Activity:
Please tally the lines of the listing that follows where the word "foreign" appears, and reply with the number only.

Supplied data:

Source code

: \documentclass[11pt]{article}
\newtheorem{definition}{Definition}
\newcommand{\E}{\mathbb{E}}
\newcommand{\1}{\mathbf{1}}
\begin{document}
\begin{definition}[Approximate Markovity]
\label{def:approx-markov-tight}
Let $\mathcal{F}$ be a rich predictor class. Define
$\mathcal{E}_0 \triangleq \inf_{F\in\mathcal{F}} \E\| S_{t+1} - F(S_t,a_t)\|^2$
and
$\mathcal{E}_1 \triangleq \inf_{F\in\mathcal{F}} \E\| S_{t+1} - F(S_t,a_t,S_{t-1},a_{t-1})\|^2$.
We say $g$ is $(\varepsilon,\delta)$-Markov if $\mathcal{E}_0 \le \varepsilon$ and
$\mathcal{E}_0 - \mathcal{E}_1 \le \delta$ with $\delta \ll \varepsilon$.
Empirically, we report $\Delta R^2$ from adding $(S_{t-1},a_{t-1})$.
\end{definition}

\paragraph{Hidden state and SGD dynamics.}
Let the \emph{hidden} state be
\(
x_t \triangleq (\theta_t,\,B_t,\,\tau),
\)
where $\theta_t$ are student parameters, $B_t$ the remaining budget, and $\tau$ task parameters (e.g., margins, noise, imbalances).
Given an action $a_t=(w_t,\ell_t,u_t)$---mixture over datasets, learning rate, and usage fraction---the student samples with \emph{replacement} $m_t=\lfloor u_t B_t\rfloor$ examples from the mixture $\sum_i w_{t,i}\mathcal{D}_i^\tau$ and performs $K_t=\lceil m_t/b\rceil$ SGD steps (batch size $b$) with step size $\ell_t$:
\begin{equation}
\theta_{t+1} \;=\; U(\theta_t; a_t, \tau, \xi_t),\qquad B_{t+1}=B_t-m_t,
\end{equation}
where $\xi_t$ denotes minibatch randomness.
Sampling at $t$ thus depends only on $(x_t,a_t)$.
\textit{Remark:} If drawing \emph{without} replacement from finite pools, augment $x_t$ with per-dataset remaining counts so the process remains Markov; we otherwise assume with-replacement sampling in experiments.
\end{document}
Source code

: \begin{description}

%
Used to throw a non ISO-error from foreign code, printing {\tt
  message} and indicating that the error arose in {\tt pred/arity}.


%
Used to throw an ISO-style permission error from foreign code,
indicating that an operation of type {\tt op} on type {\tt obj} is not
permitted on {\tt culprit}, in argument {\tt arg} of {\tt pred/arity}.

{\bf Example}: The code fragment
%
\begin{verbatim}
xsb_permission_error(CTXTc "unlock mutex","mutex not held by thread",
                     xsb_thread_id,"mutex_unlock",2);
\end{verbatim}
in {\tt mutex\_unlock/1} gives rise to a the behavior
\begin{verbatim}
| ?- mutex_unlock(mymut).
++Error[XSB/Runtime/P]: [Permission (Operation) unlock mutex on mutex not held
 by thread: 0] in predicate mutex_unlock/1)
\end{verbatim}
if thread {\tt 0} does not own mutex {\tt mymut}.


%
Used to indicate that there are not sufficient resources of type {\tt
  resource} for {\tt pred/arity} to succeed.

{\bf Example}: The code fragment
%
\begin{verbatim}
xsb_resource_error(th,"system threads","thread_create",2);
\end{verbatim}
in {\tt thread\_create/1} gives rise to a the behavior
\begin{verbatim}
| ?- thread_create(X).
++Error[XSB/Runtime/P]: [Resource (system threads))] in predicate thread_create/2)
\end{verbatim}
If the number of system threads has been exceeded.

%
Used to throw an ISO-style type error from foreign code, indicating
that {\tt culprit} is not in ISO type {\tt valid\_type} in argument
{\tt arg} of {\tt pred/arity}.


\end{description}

Written reply:
3